Search the records below for the word "image". Pull out each line that has it.

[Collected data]

┏━━

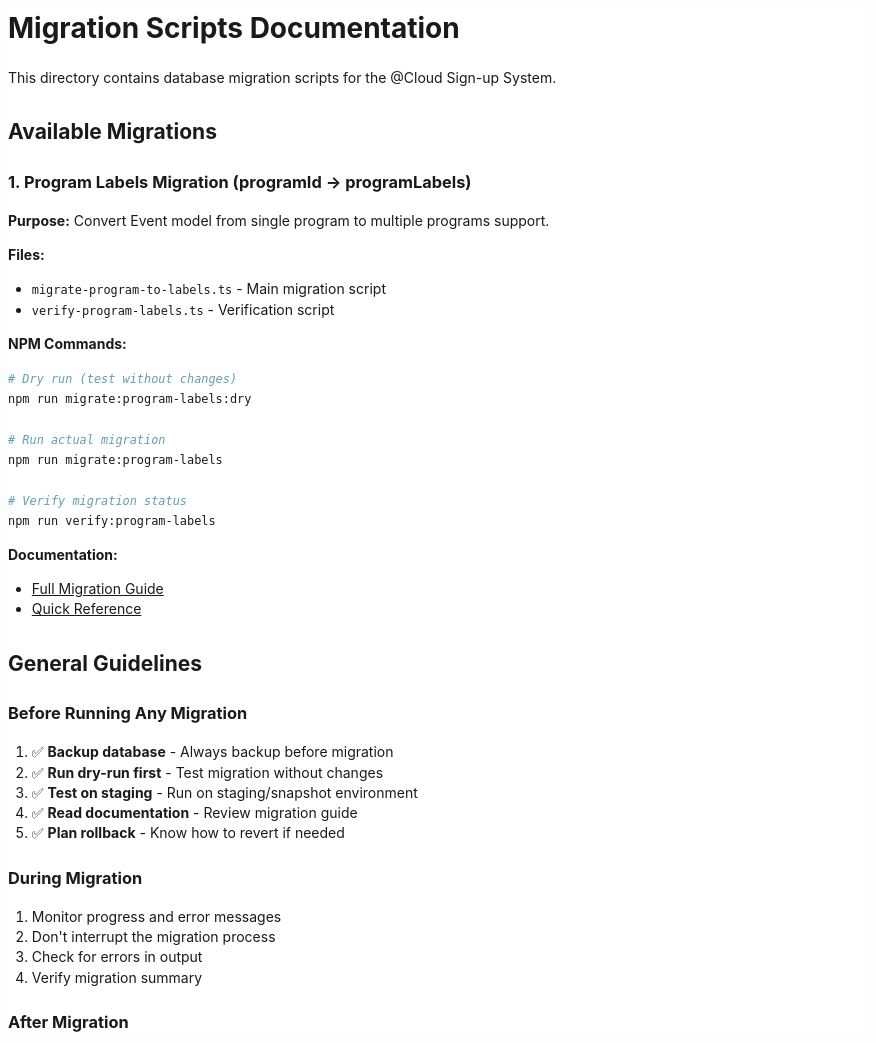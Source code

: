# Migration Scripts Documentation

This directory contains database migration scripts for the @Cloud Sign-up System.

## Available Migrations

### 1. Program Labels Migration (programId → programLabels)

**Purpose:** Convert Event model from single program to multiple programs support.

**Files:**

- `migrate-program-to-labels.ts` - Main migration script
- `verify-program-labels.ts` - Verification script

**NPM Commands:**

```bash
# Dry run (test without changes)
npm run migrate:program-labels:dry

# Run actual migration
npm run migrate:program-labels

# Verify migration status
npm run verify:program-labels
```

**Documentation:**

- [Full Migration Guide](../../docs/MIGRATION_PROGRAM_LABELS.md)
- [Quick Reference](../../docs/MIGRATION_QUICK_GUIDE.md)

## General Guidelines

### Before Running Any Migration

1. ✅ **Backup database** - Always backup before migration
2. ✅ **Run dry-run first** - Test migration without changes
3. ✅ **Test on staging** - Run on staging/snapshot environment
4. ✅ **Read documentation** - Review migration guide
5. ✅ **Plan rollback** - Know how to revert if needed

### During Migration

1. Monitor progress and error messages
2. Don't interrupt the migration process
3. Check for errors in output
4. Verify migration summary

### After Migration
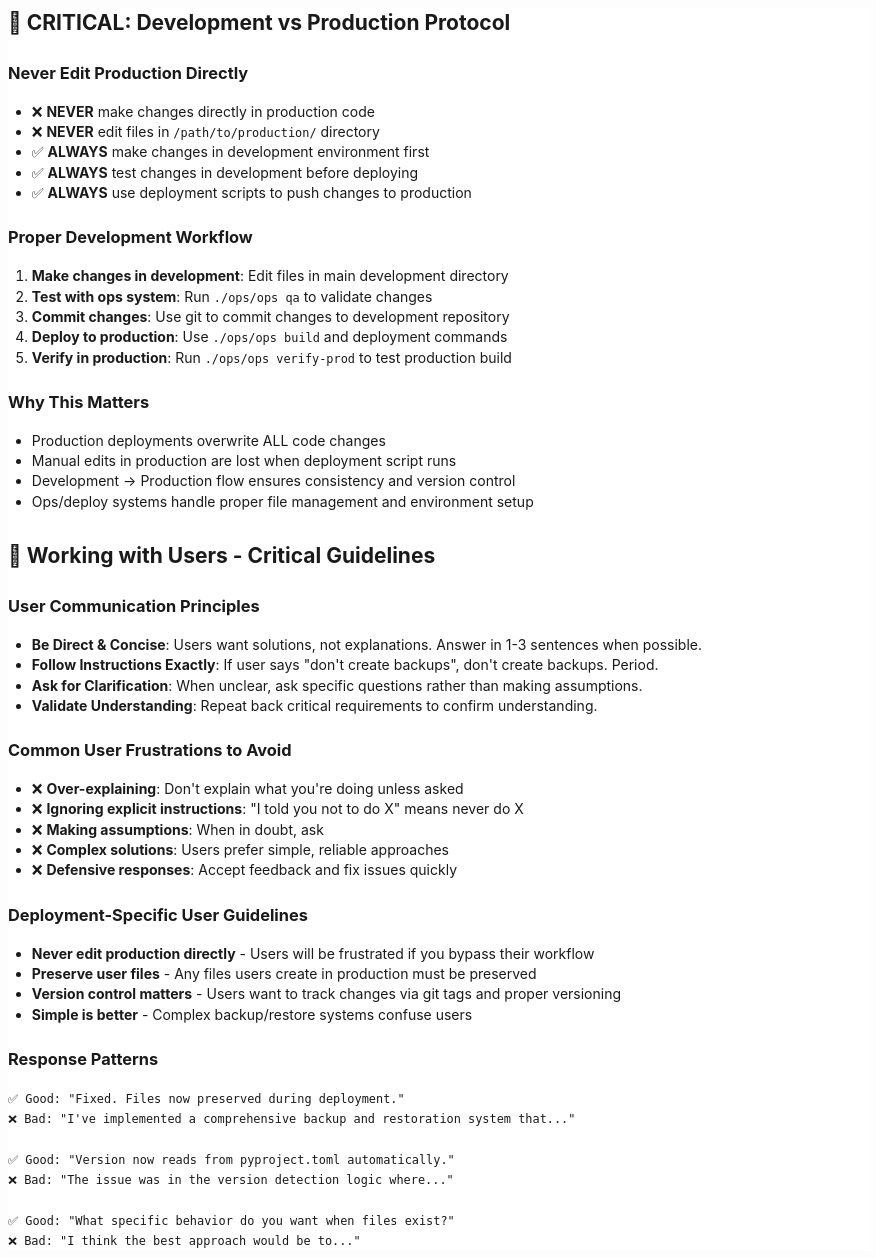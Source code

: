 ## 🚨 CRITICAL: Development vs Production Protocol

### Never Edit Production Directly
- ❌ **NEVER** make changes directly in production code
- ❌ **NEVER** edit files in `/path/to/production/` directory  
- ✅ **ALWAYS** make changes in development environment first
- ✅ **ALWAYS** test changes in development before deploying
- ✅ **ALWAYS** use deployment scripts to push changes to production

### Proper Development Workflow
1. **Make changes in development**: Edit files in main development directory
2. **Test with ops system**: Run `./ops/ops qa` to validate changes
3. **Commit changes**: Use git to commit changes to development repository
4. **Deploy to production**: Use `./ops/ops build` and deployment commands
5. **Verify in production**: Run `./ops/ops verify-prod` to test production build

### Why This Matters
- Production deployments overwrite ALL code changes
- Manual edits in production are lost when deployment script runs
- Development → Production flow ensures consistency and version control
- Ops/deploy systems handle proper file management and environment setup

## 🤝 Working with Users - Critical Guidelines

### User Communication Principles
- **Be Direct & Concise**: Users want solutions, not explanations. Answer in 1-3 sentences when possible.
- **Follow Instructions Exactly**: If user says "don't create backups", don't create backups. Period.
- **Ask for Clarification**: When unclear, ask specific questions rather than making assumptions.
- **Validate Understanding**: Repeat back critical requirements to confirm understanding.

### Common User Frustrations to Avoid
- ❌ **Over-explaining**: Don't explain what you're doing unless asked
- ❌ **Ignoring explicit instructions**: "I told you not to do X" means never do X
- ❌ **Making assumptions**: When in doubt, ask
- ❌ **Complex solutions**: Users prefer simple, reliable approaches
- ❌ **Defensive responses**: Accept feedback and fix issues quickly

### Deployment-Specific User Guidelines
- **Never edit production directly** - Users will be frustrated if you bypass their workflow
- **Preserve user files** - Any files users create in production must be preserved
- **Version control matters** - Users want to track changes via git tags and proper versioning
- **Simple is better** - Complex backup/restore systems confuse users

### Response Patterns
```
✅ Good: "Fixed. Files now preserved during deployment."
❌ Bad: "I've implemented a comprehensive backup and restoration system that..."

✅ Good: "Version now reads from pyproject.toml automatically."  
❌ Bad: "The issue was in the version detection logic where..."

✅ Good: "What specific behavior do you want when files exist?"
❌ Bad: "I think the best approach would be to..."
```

┗━━
┏━━

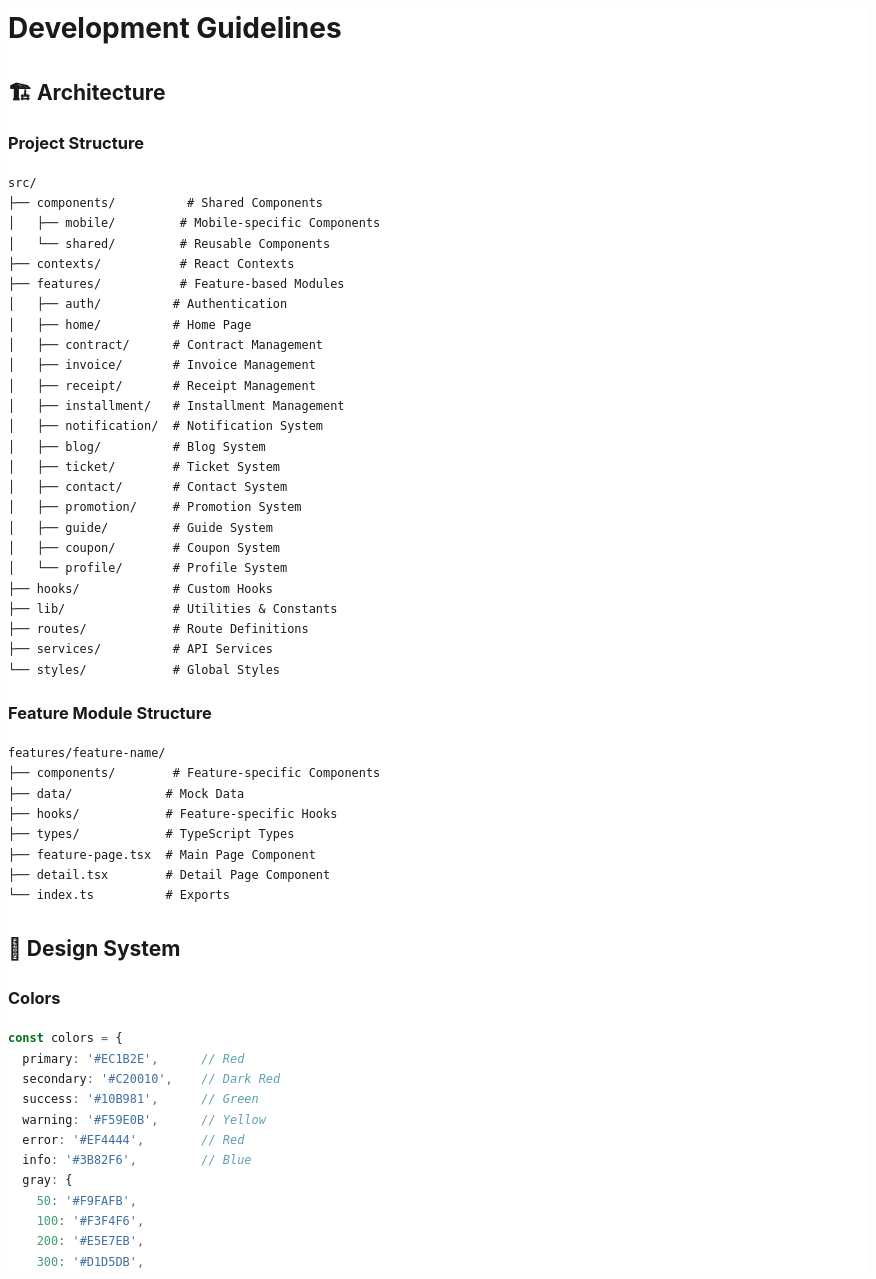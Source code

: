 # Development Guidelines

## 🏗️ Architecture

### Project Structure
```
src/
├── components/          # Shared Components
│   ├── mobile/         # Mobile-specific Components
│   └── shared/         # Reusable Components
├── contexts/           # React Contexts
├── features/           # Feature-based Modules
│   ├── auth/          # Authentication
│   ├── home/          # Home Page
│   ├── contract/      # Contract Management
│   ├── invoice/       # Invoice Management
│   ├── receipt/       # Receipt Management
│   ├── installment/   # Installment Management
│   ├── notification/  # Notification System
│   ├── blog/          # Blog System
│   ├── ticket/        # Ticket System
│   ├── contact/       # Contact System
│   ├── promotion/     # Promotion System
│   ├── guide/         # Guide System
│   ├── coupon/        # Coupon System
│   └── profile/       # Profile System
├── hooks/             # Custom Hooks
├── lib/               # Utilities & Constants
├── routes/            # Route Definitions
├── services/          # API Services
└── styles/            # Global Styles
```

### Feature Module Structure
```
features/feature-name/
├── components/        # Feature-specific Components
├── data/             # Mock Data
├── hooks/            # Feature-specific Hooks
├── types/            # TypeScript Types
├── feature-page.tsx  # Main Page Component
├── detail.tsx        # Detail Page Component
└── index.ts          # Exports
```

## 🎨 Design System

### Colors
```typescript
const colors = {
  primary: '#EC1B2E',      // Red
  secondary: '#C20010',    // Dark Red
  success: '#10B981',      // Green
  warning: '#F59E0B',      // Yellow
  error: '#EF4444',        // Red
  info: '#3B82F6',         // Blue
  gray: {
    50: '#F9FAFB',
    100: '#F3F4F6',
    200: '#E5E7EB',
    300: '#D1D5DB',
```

┗━━
┏━━

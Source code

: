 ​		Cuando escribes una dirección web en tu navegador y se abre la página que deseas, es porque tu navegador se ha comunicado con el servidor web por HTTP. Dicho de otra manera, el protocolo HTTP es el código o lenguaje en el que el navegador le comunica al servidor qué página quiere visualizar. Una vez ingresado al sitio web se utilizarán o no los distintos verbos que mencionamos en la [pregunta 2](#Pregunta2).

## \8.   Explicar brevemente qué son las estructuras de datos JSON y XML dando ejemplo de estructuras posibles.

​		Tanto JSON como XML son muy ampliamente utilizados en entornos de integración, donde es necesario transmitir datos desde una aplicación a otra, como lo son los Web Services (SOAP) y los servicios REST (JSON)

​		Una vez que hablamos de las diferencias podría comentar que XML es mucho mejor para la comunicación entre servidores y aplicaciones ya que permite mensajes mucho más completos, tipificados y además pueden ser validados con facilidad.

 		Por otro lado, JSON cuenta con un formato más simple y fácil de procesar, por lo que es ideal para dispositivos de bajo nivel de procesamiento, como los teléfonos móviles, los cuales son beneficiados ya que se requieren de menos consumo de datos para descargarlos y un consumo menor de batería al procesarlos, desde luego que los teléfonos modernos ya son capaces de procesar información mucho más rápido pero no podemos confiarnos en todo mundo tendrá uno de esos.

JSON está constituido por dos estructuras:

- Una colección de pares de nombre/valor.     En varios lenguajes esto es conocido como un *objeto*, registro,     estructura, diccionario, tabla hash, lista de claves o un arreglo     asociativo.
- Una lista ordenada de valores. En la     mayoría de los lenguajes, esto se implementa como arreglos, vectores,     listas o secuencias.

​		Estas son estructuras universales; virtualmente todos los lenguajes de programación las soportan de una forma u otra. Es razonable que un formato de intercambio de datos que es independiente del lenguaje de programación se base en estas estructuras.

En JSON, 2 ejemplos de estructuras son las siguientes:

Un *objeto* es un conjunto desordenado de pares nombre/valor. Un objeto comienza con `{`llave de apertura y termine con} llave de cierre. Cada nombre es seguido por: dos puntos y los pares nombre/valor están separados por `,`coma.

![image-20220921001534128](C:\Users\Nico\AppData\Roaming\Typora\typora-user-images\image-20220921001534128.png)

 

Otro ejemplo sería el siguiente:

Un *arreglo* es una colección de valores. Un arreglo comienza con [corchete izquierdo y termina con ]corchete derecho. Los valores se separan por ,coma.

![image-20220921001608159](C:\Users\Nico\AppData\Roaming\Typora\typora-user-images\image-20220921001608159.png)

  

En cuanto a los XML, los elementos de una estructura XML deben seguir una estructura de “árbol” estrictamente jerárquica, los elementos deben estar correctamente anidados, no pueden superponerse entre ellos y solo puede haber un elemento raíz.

┗━━

Answer space »
![image-20220921001534128](C:\Users\Nico\AppData\Roaming\Typora\typora-user-images\image-20220921001534128.png)
![image-20220921001608159](C:\Users\Nico\AppData\Roaming\Typora\typora-user-images\image-20220921001608159.png)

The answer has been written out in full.